Chairman of the U.S. Consumer Product Safety Commission
- Acting
- Assumed office January 21, 2025
- President: Donald Trump
- Preceded by: Alexander Hoehn-Saric

Commissioner of the U.S. Consumer Product Safety Commission
- Incumbent
- Assumed office October 5, 2018
- President: Donald Trump Joe Biden Donald Trump
- Preceded by: Joseph Mohorovic

Personal details
- Born: May 22, 1982 (age 44) Cleveland, Ohio, U.S.
- Party: Republican
- Education: Colgate University (BA) American University (JD)

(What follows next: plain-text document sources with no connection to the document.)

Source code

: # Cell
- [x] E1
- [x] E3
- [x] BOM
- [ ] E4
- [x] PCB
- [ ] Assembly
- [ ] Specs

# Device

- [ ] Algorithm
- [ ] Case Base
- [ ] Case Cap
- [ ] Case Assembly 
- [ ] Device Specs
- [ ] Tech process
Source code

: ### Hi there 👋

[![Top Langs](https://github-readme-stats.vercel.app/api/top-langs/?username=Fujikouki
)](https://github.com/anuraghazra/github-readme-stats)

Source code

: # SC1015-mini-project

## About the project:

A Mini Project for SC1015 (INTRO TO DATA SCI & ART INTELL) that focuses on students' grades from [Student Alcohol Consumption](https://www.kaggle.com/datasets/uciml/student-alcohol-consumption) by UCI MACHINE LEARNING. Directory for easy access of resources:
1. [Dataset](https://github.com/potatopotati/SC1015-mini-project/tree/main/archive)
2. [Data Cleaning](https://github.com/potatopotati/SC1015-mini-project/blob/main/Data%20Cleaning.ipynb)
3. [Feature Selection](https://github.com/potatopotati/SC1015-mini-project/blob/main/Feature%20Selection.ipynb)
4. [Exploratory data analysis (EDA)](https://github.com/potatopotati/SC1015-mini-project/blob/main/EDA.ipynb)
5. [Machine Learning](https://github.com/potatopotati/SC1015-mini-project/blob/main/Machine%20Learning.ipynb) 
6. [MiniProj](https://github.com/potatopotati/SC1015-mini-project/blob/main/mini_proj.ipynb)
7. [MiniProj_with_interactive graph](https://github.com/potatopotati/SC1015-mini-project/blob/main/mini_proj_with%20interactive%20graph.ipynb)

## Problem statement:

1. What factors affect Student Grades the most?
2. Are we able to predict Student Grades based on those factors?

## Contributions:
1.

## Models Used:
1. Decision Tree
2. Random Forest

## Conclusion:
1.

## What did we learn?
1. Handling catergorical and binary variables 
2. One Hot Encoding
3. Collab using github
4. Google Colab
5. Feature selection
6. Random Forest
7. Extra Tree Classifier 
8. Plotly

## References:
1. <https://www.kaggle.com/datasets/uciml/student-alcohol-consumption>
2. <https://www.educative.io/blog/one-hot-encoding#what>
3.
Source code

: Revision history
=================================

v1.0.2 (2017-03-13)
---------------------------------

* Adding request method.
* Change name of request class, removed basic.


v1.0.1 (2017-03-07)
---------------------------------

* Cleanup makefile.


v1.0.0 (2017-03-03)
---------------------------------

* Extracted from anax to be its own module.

= Peter Feldman (attorney) =

American lawyer (born 1982)

Peter A. Feldman (born May 22, 1982) is an American lawyer and currently serves as the acting chairman of the U.S. Consumer Product Safety Commission. Feldman was nominated by President Donald Trump and confirmed by the U.S. Senate in 2018. Previously, he served as a senior counsel to the Commerce Committee in the U.S. Senate. Feldman is a Republican, and worked as a staffer for various Republican senators.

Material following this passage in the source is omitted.